In the initial setup, there will be two different tables managed to accommodate the requirements. (1) Customers table, (2) Customer_History Table
Customers:
| CustomerID | Name | CurrentAddress | CurrentCity | CurrentState | CurrentZip | StartDate | LastUpdated |
|---|---|---|---|---|---|---|---|
| 1 | Shraddha Sheth | lorem ipsum | Pune | MH | 412014 | 2020-01-01 | 2022-05-16 |
| 2 | Jane Doe | lorem ipsum | Surat | GJ | 395017 | 2019-03-12 | 2022-05-16 |
Customers_History:
| HistoryID | CustomerID | Name | Address | City | State | Zip | StartDate | EndDate |
|---|---|---|---|---|---|---|---|---|
| 1 | 1 | Shraddha Sheh | lorem ipsum | Pune | MH | 10001 | 2020-01-01 | 2022-05-15 |
| 2 | 1 | Shraddha Sheth | lorem ipsum | Ahmedabad | GJ | 380006 | 2022-05-16 | 2023-03-20 |
| 3 | 2 | Jane Doe | lorem ipsum | Surat | GJ | 395017 | 2019-03-12 | NULL |
Type 6 SCD: Hybrid (Types 1, 2, and 3 combined)
Definition: Combines Type 1, Type 2, and Type 3 methods.

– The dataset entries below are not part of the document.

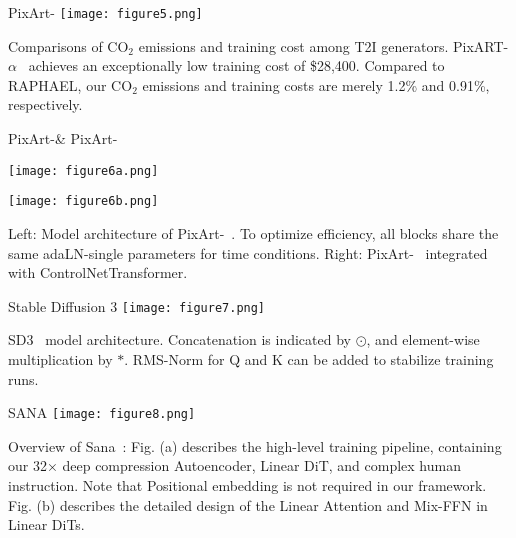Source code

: \begin{refsection}
  \begin{frame}{PixArt-\alpha}
    \centering
    \texttt{[image: figure5.png]}

    {\scriptsize
    Comparisons of CO$_2$ emissions and training cost among T2I generators. PixART-$\alpha$~\parencite{chenPixArtaFastTraining2023} achieves an exceptionally low training cost of \$28,400. Compared to RAPHAEL, our CO$_2$ emissions and training costs are merely 1.2\% and 0.91\%, respectively.
    }
    \bottomleftrefs
  \end{frame}
\end{refsection}

\begin{refsection}
  \begin{frame}{PixArt-\alpha \& PixArt-\delta}
    \centering
    \begin{minipage}{0.3\linewidth}
      \centering
      \texttt{[image: figure6a.png]}
    \end{minipage}
    \hfill
    \begin{minipage}{0.35\linewidth}
      \centering
      \texttt{[image: figure6b.png]}
    \end{minipage}

    {\scriptsize
    Left: Model architecture of PixArt-\alpha~\parencite{chenPixArtaFastTraining2023}. To optimize efficiency, all blocks share the same adaLN-single parameters for time conditions. Right: PixArt-\delta~\parencite{chenPIXARTdFastControllable2024} integrated with ControlNetTransformer.      
    }
    \bottomleftrefs
  \end{frame}
\end{refsection}

\begin{refsection}
  \begin{frame}{Stable Diffusion 3}
    \centering
    \texttt{[image: figure7.png]}

    {\scriptsize
    SD3~\parencite{esserScalingRectifiedFlow2024a} model architecture. Concatenation is indicated by $\odot$, and element-wise multiplication by $*$. RMS-Norm for Q and K can be added to stabilize training runs.
    }
    \bottomleftrefs
  \end{frame}
\end{refsection}

\begin{refsection}
  \begin{frame}{SANA}
    \centering
    \texttt{[image: figure8.png]}

    {\scriptsize
    Overview of Sana~\parencite{xieSANAEfficientHighResolution2024}: Fig. (a) describes the high-level training pipeline, containing our 32× deep compression Autoencoder, Linear DiT, and complex human instruction. Note that Positional embedding is not required in our framework. Fig. (b) describes the detailed design of the Linear Attention and Mix-FFN in Linear DiTs.
    }
    \bottomleftrefs
  \end{frame}
\end{refsection}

It uses new rows to preserve history (Type 2), new columns to keep some history (Type 3), and updates the existing data for corrections (Type 1).
Use Case: Suitable for complex scenarios where multiple types of change tracking are required.
Example: Managing a customer table where name changes overwrite the existing name (Type 1), address changes add a new row (Type 2), and a new column tracks the previous loyalty status (Type 3).